Fitness at home is a form of fitness, differing only in that the classes take place at home. Thus, you save a lot of your time (do not waste time on trips to fitness clubs, fees) and money. In order to properly engage in fitness at home you should know the basic rules of training.
Immediately it is necessary to determine the place where you will be engaged in fitness. It should be a lot, because. you will need to do both push-ups, and cardio exercises, and jump, etc. It's also best to put down your sports equipment there.
You need to decide on the sports equipment that you need for training. For the first time, two 1.5 kg dumbbells will suffice. Subsequently, you can expand your range of sports equipment and purchase: heavier dumbbells, weighting for the legs, step, rope, sports equipment, hulaohup, etc.
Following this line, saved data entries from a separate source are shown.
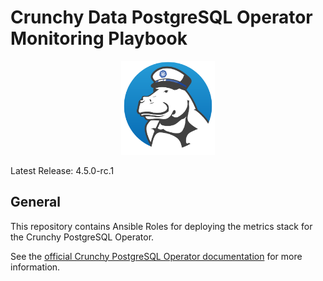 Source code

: # Crunchy Data PostgreSQL Operator Monitoring Playbook

<p align="center">
  <img width="150" src="../../../crunchy_logo.png" alt="Crunchy Data"/>
</p>

Latest Release: 4.5.0-rc.1

## General

This repository contains Ansible Roles for deploying the metrics stack for the
Crunchy PostgreSQL Operator.

See the [official Crunchy PostgreSQL Operator documentation](https://access.crunchydata.com/documentation/postgres-operator/)
for more information.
Next, decide on the time, duration and amount of training. Of course, it's best to do fitness in the morning, when your body is active, full of energy. But this is not mandatory, the main thing to remember is that you should not train before you go to bed. This is harmful to the body. If you want to keep yourself in good shape, then it's best to practice 3-4 times a week. Workouts should be more than 30 minutes. The best option is about 1 hour (40 minutes is possible).
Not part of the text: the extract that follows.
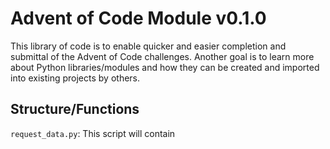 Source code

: # Advent of Code Module v0.1.0

This library of code is to enable quicker and easier completion and submittal of the Advent of Code challenges. Another goal is to learn more about Python libraries/modules and how they can be created and imported into existing projects by others.

## Structure/Functions

`request_data.py`: This script will contain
You should remember the "standard" scheme of all training. Training must necessarily begin with a warm-up (about 5 minutes). Next, cardio exercises should be done (about 10-15 minutes). Then a set of exercises is already directly directed to the force (about 20 minutes). And the compulsory final stage will be stretching (about 5-8 minutes). It is done so that your muscles do not hurt after training.
Next, you need to decide on the type of training. This can be a comprehensive training or training, designed to work out certain types of muscles. It's best if you alternate these types of workouts. For example, 2 weeks you do a complex training, the next two weeks - training for individual muscle groups. Complex training is aimed at the study of all muscle groups. And you can work out individual muscle groups as follows: one day you organize the training on the upper part of the body, the second day - on the lower part of the body, the third day breaks, and then you repeat anew.
It is very important to remember that the muscles need rest to "form." Do not have to "rape" yourself with daily training, this will not be of use.
You can do it yourself to the music, and include a variety of workouts for fitness trainers, it's already your taste.
Fitness at home can be "diluted" by jogging on the street, jumping rope, you can also twist hulauchup or another hoop.
And of course, do not forget about proper nutrition. 50% of the success of a beautiful body is in it!
Thus, home fitness is a very convenient and effective thing. Do it 3-4 times a week, and after a while you will see a terrific result. Your body will say "Thank you so much!" Good luck!